The deal creates the third largest independent oil and gas producer focused on West Texas’ Permian Basin.
Akin Gump Strauss Hauer & Feld won the work from Diamondback, whose general counsel is Randall Holder. Corporate partners Seth Molay and Matt Zmigrosky led the deal from Dallas along with a partner in the firm’s New York office.
Other Texas attorneys on the team were partner Alan Laves and associate Kathryn Betts in Dallas on corporate matters and partner Michael Byrd, counsel Stephen Boone and senior practice attorney Shane Sullivan in Houston on oil and gas. Other firm attorneys in New York, Los Angeles and Washington, D.C. worked on the deal.
Diamondback tapped Citi for outside financial advice on the deal, including Fritz Schlopy, Serge Tismen, Doug Mackenzie and Logan Free.
Wachtell Lipton Rosen & Katz provided outside counsel to Energen. JP Morgan and Tudor, Pickering, Holt were the company’s financial advisors, including Jonathan Sloan, Nathan Craig and Andrew Castaldo at JPM and Travis Nichols, Maynard Holt and Lance Gilliland at TPH.
The deal was announced less than a week after Diamondback’s purchase of northern Midland Basin properties owned by Kelso-backed Ajax Resources for $1.2 billion in cash and stock. Akin worked on that transaction as well, including Byrd, Molay, Zmigrosky, Boone and Sullivan.
Last year analysts thought that Diamondback could merge with Energen or RSP Permian, both of which were active in the Permian. RSP Permian was picked up earlier this year by Concho Resources in a deal valued at $9.5 billion.
Analysts at Seaport Global Securities said they’re fans of the deal as it addresses the one weakness in Diamondback’s game – its depth of inventory – and does so in an accretive fashion. “We now see more than 15 years of pro forma drilling inventory versus 11 years for FANG [Diamondback] standalone,” they said.
Activist investors Corvex Management, Carl Icahn and Elliott Management have been pressuring Energen to pursue a sale, claiming that management wasn’t realizing the full value of its oil and gas properties.
Under the terms of the deal, Energen unitholders will get 0.6442 of a share of Diamondback stock for each Energen share they hold. The swap represents an implied value of $84.95 per share, a 16 percent premium over Energen’s closing price Tuesday.
Some analysts have thought the company is worth more, with Merrill Lynch setting a $94 per share price objective for the stock recently based on expected Ebitda in 2020 and a bottom-up risked net asset value.

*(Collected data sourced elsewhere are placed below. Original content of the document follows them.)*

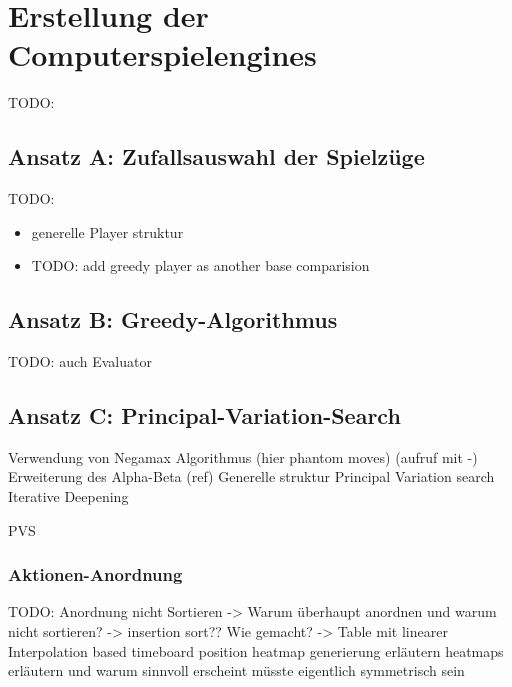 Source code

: \chapter{Erstellung der Computerspielengines}
\label{chapter:erstellung-der-computerspielengines}

TODO:

\section{Ansatz A: Zufallsauswahl der Spielzüge}
\label{section:erstellung-ansatz-a}

TODO:

\begin{itemize}
    \item generelle Player struktur
    \item TODO: add greedy player as another base comparision
\end{itemize}



\section{Ansatz B: Greedy-Algorithmus}

TODO: auch Evaluator

\section{Ansatz C: Principal-Variation-Search}
\label{section:erstellung-ansatz-b}

Verwendung von Negamax Algorithmus (hier phantom moves) (aufruf mit -)
Erweiterung des Alpha-Beta (ref) Generelle struktur Principal Variation search
Iterative Deepening

\ac{PVS}

\subsection{Aktionen-Anordnung}

TODO:
\cite{2022.MoveOrdering}
Anordnung nicht Sortieren -> Warum überhaupt anordnen und warum nicht sortieren?
-> insertion sort??
Wie gemacht? -> Table mit linearer Interpolation based timeboard position
heatmap generierung erläutern
heatmaps erläutern und warum sinnvoll erscheint
müsste eigentlich symmetrisch sein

Diamondback also will assume Energen’s net debt, which was $830 million as of June 30.
Both companies’ boards have approved the deal, which requires clearance from both sets of shareholders and regulators. The deal is expected to be completed by year-end.

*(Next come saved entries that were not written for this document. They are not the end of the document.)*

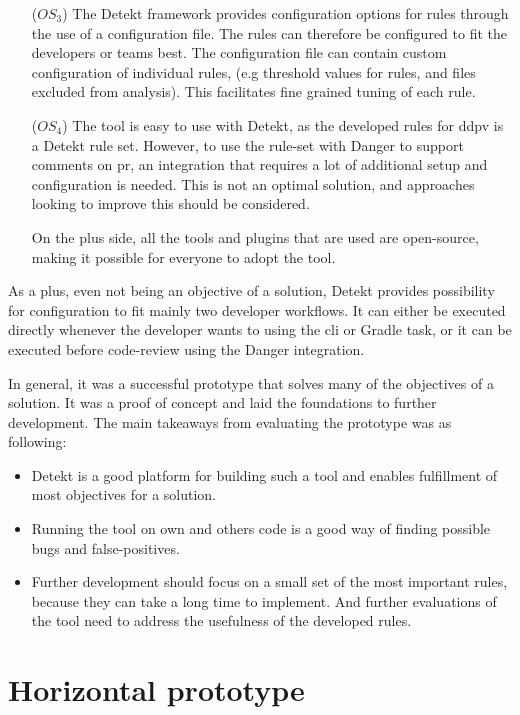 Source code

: \documentclass[pdftex,10pt,b5paper,twoside]{report}
\begin{document}
\begin{itemize}
    \item [(\(OS_{3}\))] The Detekt framework provides configuration options for rules through the use of a configuration file. The rules can therefore be configured to fit the developers or teams best. The configuration file can contain custom configuration of individual rules, (e.g threshold values for rules, and files excluded from analysis). This facilitates fine grained tuning of each rule.  \label{vertical-os3}
    
    \item [(\(OS_{4}\))] The tool is easy to use with Detekt, as the developed rules for \gls{ddpv} is a Detekt rule set. However, to use the rule-set with Danger to support comments on \gls{pr}, an integration that requires a lot of additional setup and configuration is needed. This is not an optimal solution, and approaches looking to improve this should be considered. 
    
    On the plus side, all the tools and plugins that are used are open-source, making it possible for everyone to adopt the tool. \label{vertical-os4}

\end{itemize}

As a plus, even not being an objective of a solution, Detekt provides possibility for configuration to fit mainly two developer workflows. It can either be executed directly whenever the developer wants to using the \gls{cli} or Gradle task, or it can be executed before code-review using the Danger integration.

In general, it was a successful prototype that solves many of the objectives of a solution. It was a proof of concept and laid the foundations to further development. The main takeaways from evaluating the prototype was as following:
\begin{itemize}
    \item Detekt is a good platform for building such a tool and enables fulfillment of most objectives for a solution.
    \item Running the tool on own and others code is a good way of finding possible bugs and false-positives.
    \item Further development should focus on a small set of the most important rules, because they can take a long time to implement. And further evaluations of the tool need to address the usefulness of the developed rules.
\end{itemize}

\section{Horizontal prototype}
\label{horizontal-prototype}
\end{document}
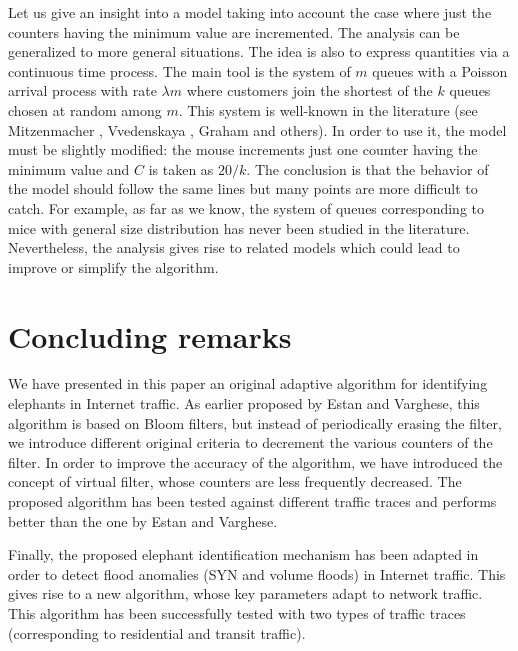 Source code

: \documentclass{amsart}
\begin{document}
Let us give an insight into  a model taking into account the case where just the counters
having the minimum value are incremented. The analysis can be generalized to  more
general situations. The idea is also to express quantities via a continuous time
process. The main tool is the system of $m$ queues with a Poisson arrival process with
rate $\lambda m$ where customers join the shortest of the $k$ queues chosen at random
among $m$. This system is well-known in the literature (see Mitzenmacher
\cite{Mitzenmacher-1}, Vvedenskaya \cite{Vvedenskaya-1}, Graham \cite{Graham-3} and
others). In order to use it, the model must be  slightly modified: the mouse increments
just one counter having the minimum value and $C$ is taken as $20/k$. The conclusion is
that the  behavior of the model should follow the same lines but many points are more
difficult  to catch. For example, as far as we know, the system of queues corresponding to
mice with general size distribution has never been studied in the
literature. Nevertheless,  the analysis gives rise to related models which could lead to
improve or simplify the algorithm. 


\section{Concluding remarks}
\label{conclusion}

We have presented  in this paper an original adaptive  algorithm for identifying elephants
in Internet traffic. As earlier proposed by Estan and Varghese, this algorithm is based on
Bloom  filters, but instead  of periodically  erasing the  filter, we  introduce different
original criteria to decrement the various counters of the filter. In order to improve the accuracy
of the  algorithm, we have  introduced the concept  of virtual filter, whose  counters are
less  frequently decreased.  The  proposed  algorithm has  been  tested against  different
traffic traces and performs better than the one by Estan and Varghese.

Finally, the  proposed elephant  identification mechanism  has been adapted  in order  to detect
flood  anomalies (SYN  and volume  floods) in  Internet traffic.  This gives  rise to  a new
algorithm,  whose  key  parameters adapt  to  network  traffic.  This algorithm  has  been
successfully  tested  with   two  types  of  traffic traces  (corresponding  to
residential  and transit traffic).
\end{document}
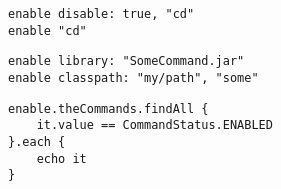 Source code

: \begin{lstlisting}[style=Groovybash, label={lst:example_enable1}, title={%
Disables and enables build-in commands.}]
enable disable: true, "cd"
enable "cd"
\end{lstlisting}

\begin{lstlisting}[style=Groovybash, label={lst:example_enable2}, title={%
Loads build-in commands from libraries.}]
enable library: "SomeCommand.jar"
enable classpath: "my/path", "some"
\end{lstlisting}

\begin{lstlisting}[style=Groovybash, label={lst:example_enable3}, title={%
Print all enabled build-in commands.}]
enable.theCommands.findAll { 
    it.value == CommandStatus.ENABLED 
}.each {
    echo it
}
\end{lstlisting}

Diamondback shareholders will end up with 62 percent of the combined company while Energen shareholders will hold 38 percent.
Diamondback said the combination would have peer-leading production growth, cost structure and capital efficiency with 266,000 net tier one acres in the Permian, up 57 percent from Diamondback’s current holdings. The merged companies also would have an estimated 7,000 net horizontal Permian locations, up 120 percent from Diamondback’s current locations.

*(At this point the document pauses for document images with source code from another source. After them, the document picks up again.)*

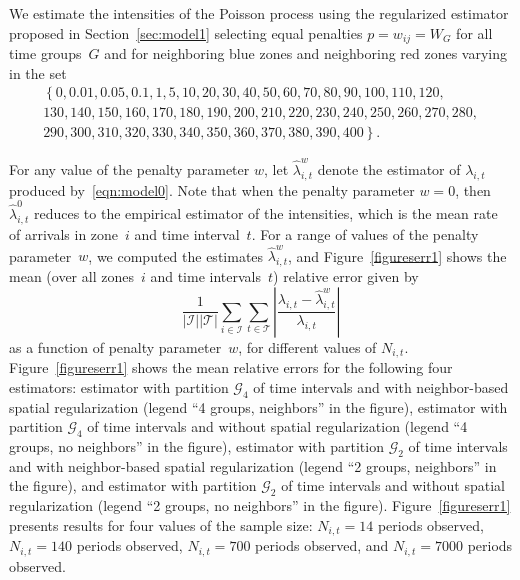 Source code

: \documentclass[article]{jss}
\begin{document}
{We estimate the intensities of the Poisson process using the regularized estimator proposed in Section~\ref{sec:model1} selecting equal penalties $p = w_{ij} = W_{G}$ for all time groups~$G$ and for neighboring blue zones and neighboring red zones varying in the set
$$
\begin{array}{l}
\left\{0,0.01,0.05,0.1,1,5,10,20,30,40,50,60,70,80,90,100,110,120,\right.\\
\left. 130,140,150,160,170, 180,190,200,210,220,230,240,250,260,270,280,\right.\\
\left. 290,300,310,320,330,340,350,360,370,380,390,400\right\}.
\end{array}
$$
}

For any value of the penalty parameter $w$, let $\hat{\lambda}^{w}_{i,t}$ denote the estimator of $\lambda_{i,t}$ produced by~\eqref{eqn:model0}.
Note that when the penalty parameter $w = 0$, then $\hat{\lambda}^{0}_{i,t}$ reduces to the empirical estimator of the intensities, which is the mean rate of arrivals in zone~$i$ and time interval~$t$.
For a range of values of the penalty parameter~$w$, we computed the estimates $\hat{\lambda}^{w}_{i,t}$, and Figure~\ref{figureserr1} shows the mean (over all zones~$i$ and time intervals~$t$) relative error given by
\fi
\[
\frac{1}{|\mathcal{I}||\mathcal{T}|} \sum_{i \in \mathcal{I}} \sum_{t \in \mathcal{T}}
\left|\frac{\lambda_{i,t} - \hat{\lambda}^{w}_{i,t}}{\lambda_{i,t}}\right|
\]
as a function of penalty parameter~$w$, for different values of $N_{i,t}$.
Figure~\ref{figureserr1} shows the mean relative errors for the following four estimators: estimator with partition $\mathcal{G}_{4}$ of time intervals and with neighbor-based spatial regularization (legend ``4 groups, neighbors'' in the figure), estimator with partition $\mathcal{G}_{4}$ of time intervals and without spatial regularization (legend ``4 groups, no neighbors'' in the figure), estimator with partition $\mathcal{G}_{2}$ of time intervals and with neighbor-based spatial regularization (legend ``2 groups, neighbors'' in the figure), and estimator with partition $\mathcal{G}_{2}$ of time intervals and without spatial regularization (legend ``2 groups, no neighbors'' in the figure).
Figure~\ref{figureserr1} presents results for four values of the sample size: $N_{i,t} = 14$ periods observed, $N_{i,t} = 140$ periods observed, $N_{i,t} = 700$ periods observed, and $N_{i,t} = 7000$ periods observed.
\end{document}
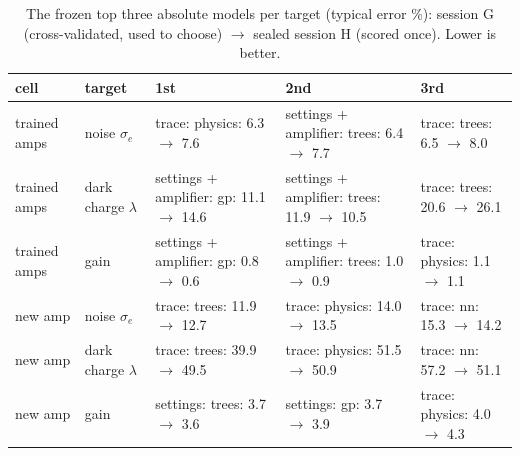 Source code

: \begin{table}[H]\centering\scriptsize
\caption{The frozen top three absolute models per target (typical error \%): session G (cross-validated, used to choose) $\to$ sealed session H (scored once). Lower is better.}
\begin{tabular}{llp{4cm}p{4cm}p{4cm}}\toprule
cell & target & 1st & 2nd & 3rd\\\midrule
trained amps & noise $\sigma_e$ & trace: physics: 6.3 $\to$ 7.6 & settings + amplifier: trees: 6.4 $\to$ 7.7 & trace: trees: 6.5 $\to$ 8.0\\
trained amps & dark charge $\lambda$ & settings + amplifier: gp: 11.1 $\to$ 14.6 & settings + amplifier: trees: 11.9 $\to$ 10.5 & trace: trees: 20.6 $\to$ 26.1\\
trained amps & gain & settings + amplifier: gp: 0.8 $\to$ 0.6 & settings + amplifier: trees: 1.0 $\to$ 0.9 & trace: physics: 1.1 $\to$ 1.1\\
new amp & noise $\sigma_e$ & trace: trees: 11.9 $\to$ 12.7 & trace: physics: 14.0 $\to$ 13.5 & trace: nn: 15.3 $\to$ 14.2\\
new amp & dark charge $\lambda$ & trace: trees: 39.9 $\to$ 49.5 & trace: physics: 51.5 $\to$ 50.9 & trace: nn: 57.2 $\to$ 51.1\\
new amp & gain & settings: trees: 3.7 $\to$ 3.6 & settings: gp: 3.7 $\to$ 3.9 & trace: physics: 4.0 $\to$ 4.3\\
\bottomrule\end{tabular}\end{table}

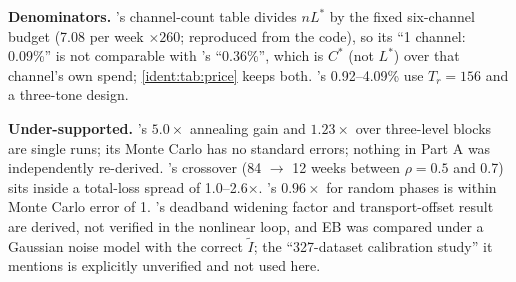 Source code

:\begin{reviewernote}
\textbf{Denominators.} 's channel-count table divides $nL^*$ by the fixed six-channel budget (7.08 per week $\times 260$; reproduced from the code), so its ``1 channel: 0.09\%'' is not comparable with 's ``0.36\%'', which is $C^*$ (not $L^*$) over that channel's own spend; \cref{ident:tab:price} keeps both. 's 0.92--4.09\% use $T_r = 156$ and a three-tone design.

\textbf{Under-supported.} 's $5.0\times$ annealing gain and $1.23\times$ over three-level blocks are single runs; its Monte Carlo has no standard errors; nothing in Part A was independently re-derived. 's crossover (84 $\to$ 12 weeks between $\rho = 0.5$ and 0.7) sits inside a total-loss spread of 1.0--2.6$\times$. 's $0.96\times$ for random phases is within Monte Carlo error of 1. 's deadband widening factor and transport-offset result are derived, not verified in the nonlinear loop, and EB was compared under a Gaussian noise model with the correct $\tilde I$; the ``327-dataset calibration study'' it mentions is explicitly unverified and not used here.
\end{reviewernote}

The two together produced 222,000 barrels of oil equivalent per day in the second quarter, the third largest production for a pure play company in the Permian and a 79 percent increase over Diamondback’s production.
Diamondback expects the deal to immediately add to earnings per share and cash flow per share next year and provide $2 billion in annual synergies starting next year, including well cost savings of $200 per lateral foot and general and administrative savings of $30 million to $40 million per year.
The buyer also expects secondary synergies post-integration of $1 billion or more from capital productivity, economies of scale, overlapping and adjacent acreage in some areas and lower lease operating expenses, among other things.
Diamondback said it expects to maintain its dividend but will assess a possible increase next year. It believes the deal will lead to a lower cost of capital and an accelerated path to an investment grade rating.
Diamondback CEO Travis Stice said in a statement that the deal is transformative for Diamondback and Energen shareholders as they will
benefit from owning the top large cap Permian independent with industry-
leading production growth, operating efficiency, margins and capital
productivity.
“This transaction also adds critical mass for driving capital efficiencies in what is now truly becoming a manufacturing business,” he said.
Energen chairman and CEO James McManus said the transaction with Diamondback is the best path forward for the company and provides the company’s shareholders with an excellent value for their investment, “now and in the future.”